| Aim of the exercise |
Up to and including the final line, retype each line of the records below, starting with the one that contains "the starting index.".

◇ ◇ ◇ ◇ ◇

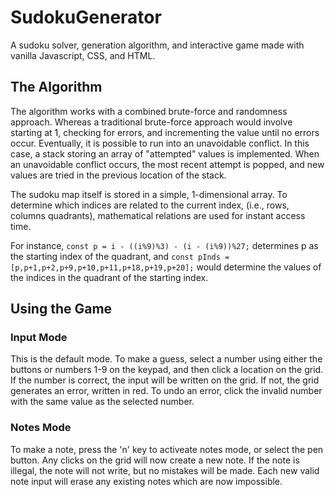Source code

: # SudokuGenerator
A sudoku solver, generation algorithm, and interactive game made with vanilla Javascript, CSS, and HTML. 

## The Algorithm
The algorithm works with a combined brute-force and randomness approach. Whereas a traditional brute-force approach would involve starting at 1, checking for errors, and incrementing the value until no errors occur. Eventually, it is possible to run into an unavoidable conflict. In this case, a stack storing an array of "attempted" values is implemented. When an unavoidable conflict occurs, the most recent attempt is popped, and new values are tried in the previous location of the stack. 

The sudoku map itself is stored in a simple, 1-dimensional array. To determine which indices are related to the current index, (i.e., rows, columns quadrants), mathematical relations are used for instant access time. 

For instance, `const p = i - ((i%9)%3) - (i - (i%9))%27;` determines p as the starting index of the quadrant, and `const pInds = [p,p+1,p+2,p+9,p+10,p+11,p+18,p+19,p+20];` would determine the values of the indices in the quadrant of the starting index. 

## Using the Game

### Input Mode
This is the default mode. To make a guess, select a number using either the buttons or numbers 1-9 on the keypad, and then click a location on the grid. 
If the number is correct, the input will be written on the grid. If not, the grid generates an error, written in red. To undo an error, click the invalid number with the same value as the selected number.

### Notes Mode

To make a note, press the 'n' key to activeate notes mode, or select the pen button. Any clicks on the grid will now create a new note. If the note is illegal, the note will not write, but no mistakes will be made. Each new valid note input will erase any existing notes which are now impossible.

◇ ◇ ◇ ◇ ◇

| The completed task |
For instance, `const p = i - ((i%9)%3) - (i - (i%9))%27;` determines p as the starting index of the quadrant, and `const pInds = [p,p+1,p+2,p+9,p+10,p+11,p+18,p+19,p+20];` would determine the values of the indices in the quadrant of the starting index. 

## Using the Game

### Input Mode
This is the default mode. To make a guess, select a number using either the buttons or numbers 1-9 on the keypad, and then click a location on the grid. 
If the number is correct, the input will be written on the grid. If not, the grid generates an error, written in red. To undo an error, click the invalid number with the same value as the selected number.

### Notes Mode

To make a note, press the 'n' key to activeate notes mode, or select the pen button. Any clicks on the grid will now create a new note. If the note is illegal, the note will not write, but no mistakes will be made. Each new valid note input will erase any existing notes which are now impossible.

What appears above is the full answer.